As any Stoneleigh-Burnham athlete learns in her years here, the common bonds forged through riding, dancing and team practices are strong and enduring. These athletes find that the experience of working together in a group engages both the mind and body and produces lasting and, sometimes, surprising results. For two weeks this past July I had the opportunity to join a group of college counselors from seven different states as we pedaled our way through three Mid-Atlantic states visiting about a dozen colleges and universities. This adventure, complete with remarkably perfect summer weather, afforded us a unique chance to view these schools from, as Jacques Steinberg of the New York Times put it in his article about us, “the open-air perch of a bike saddle.” We all rode bikes and carried our own gear; in my case I pulled a small trailer equipped with an eye-catching yellow flag that billowed happily over nearly 500 miles of sun-baked roads, from quiet, shaded bike paths to the din of downtown Baltimore’s traffic and construction zones.
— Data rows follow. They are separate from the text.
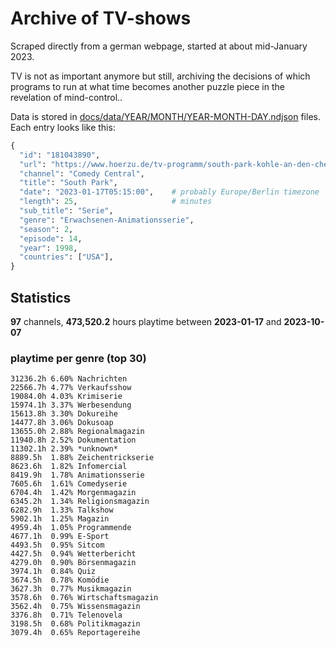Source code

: # Archive of TV-shows

Scraped directly from a german webpage, started at about mid-January 2023.

TV is not as important anymore but still, archiving the decisions of which programs to run at what time
becomes another puzzle piece in the revelation of mind-control.. 

Data is stored in [docs/data/YEAR/MONTH/YEAR-MONTH-DAY.ndjson](docs/data/) files. 
Each entry looks like this:

```python
{
  "id": "181043890", 
  "url": "https://www.hoerzu.de/tv-programm/south-park-kohle-an-den-chefkoch/bid_181043890/", 
  "channel": "Comedy Central", 
  "title": "South Park", 
  "date": "2023-01-17T05:15:00",    # probably Europe/Berlin timezone 
  "length": 25,                     # minutes 
  "sub_title": "Serie", 
  "genre": "Erwachsenen-Animationsserie", 
  "season": 2, 
  "episode": 14, 
  "year": 1998, 
  "countries": ["USA"],
}
```

## Statistics

**97** channels, **473,520.2** hours playtime between **2023-01-17** and **2023-10-07**


### playtime per genre (top 30)

    31236.2h 6.60% Nachrichten
    22566.7h 4.77% Verkaufsshow
    19084.0h 4.03% Krimiserie
    15974.1h 3.37% Werbesendung
    15613.8h 3.30% Dokureihe
    14477.8h 3.06% Dokusoap
    13655.0h 2.88% Regionalmagazin
    11940.8h 2.52% Dokumentation
    11302.1h 2.39% *unknown*
    8889.5h  1.88% Zeichentrickserie
    8623.6h  1.82% Infomercial
    8419.9h  1.78% Animationsserie
    7605.6h  1.61% Comedyserie
    6704.4h  1.42% Morgenmagazin
    6345.2h  1.34% Religionsmagazin
    6282.9h  1.33% Talkshow
    5902.1h  1.25% Magazin
    4959.4h  1.05% Programmende
    4677.1h  0.99% E-Sport
    4493.5h  0.95% Sitcom
    4427.5h  0.94% Wetterbericht
    4279.0h  0.90% Börsenmagazin
    3974.1h  0.84% Quiz
    3674.5h  0.78% Komödie
    3627.3h  0.77% Musikmagazin
    3578.6h  0.76% Wirtschaftsmagazin
    3562.4h  0.75% Wissensmagazin
    3376.8h  0.71% Telenovela
    3198.5h  0.68% Politikmagazin
    3079.4h  0.65% Reportagereihe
Approaching a college campus by bike allows a fresh vantage point that isn’t visible from a car. The group took in buildings and landscapes from a slow-moving perspective that let us spend time, far removed from glossy brochures and internet connections, reflecting on which of our students we could imagine walking around that campus. Later, on each formal tour, we did what any college tour group does: we watched the tour guide walk backwards and listened to the speech, sometimes rehearsed, sometimes refreshingly candid, about the college. We saw the dorms, the classrooms, the library and the

athletic facilities. We then checked out the downtown area for student cafes, shopping and music spots. We ate meals in the dining halls and we slept in the dorm rooms and came away with the certain knowledge that every single college offers something valuable and unique to its population; the real trick is looking beyond the name of the school and taking a close look at what it offers to its students. That, for me, was the most valuable part of this experience: spending time with counselors, from both small, independent and large, public high schools, who all share the goal of finding the best fit for the students with whom they work. I’ve been asked if there were any real standouts or any disappointments among the schools I saw. There were no disappointments because every college I saw aims to provide a unique educational opportunity and no single college closely resembled the one I saw the previous day. As a new cycle of college applications begins this fall, I plan to counsel each student to immerse herself in the process much as I did in the bike tour: setting off on a new adventure, armed with plenty of knowledge and support, but prepared to pedal her own bicycle on that journey towards the college that suits her best.